### What is expected:
Please repeat, exactly as written, the line containing "sketch $RG$ of $R$" and every line after it through the end of the records below.

### Input material:
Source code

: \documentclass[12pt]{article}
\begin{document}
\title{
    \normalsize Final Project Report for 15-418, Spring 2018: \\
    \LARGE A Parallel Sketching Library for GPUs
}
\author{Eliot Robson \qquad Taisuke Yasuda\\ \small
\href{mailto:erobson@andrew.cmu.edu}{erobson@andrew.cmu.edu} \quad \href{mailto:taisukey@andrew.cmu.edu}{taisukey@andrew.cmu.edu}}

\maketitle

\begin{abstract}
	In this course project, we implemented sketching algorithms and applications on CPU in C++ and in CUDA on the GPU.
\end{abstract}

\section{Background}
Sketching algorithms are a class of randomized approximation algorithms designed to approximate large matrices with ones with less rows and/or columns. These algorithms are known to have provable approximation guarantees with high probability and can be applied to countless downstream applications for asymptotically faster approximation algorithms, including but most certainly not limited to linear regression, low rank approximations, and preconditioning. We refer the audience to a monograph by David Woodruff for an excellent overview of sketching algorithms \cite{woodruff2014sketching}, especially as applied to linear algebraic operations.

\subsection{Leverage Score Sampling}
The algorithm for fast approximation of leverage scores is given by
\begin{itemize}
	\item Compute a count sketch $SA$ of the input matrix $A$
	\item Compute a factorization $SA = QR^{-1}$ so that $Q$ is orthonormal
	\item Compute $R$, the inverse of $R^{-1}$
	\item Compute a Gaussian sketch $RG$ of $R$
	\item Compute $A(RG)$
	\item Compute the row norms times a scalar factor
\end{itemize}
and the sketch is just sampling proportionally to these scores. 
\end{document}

### Solution to this task:
	\item Compute a Gaussian sketch $RG$ of $R$
	\item Compute $A(RG)$
	\item Compute the row norms times a scalar factor
\end{itemize}
and the sketch is just sampling proportionally to these scores. 
\end{document}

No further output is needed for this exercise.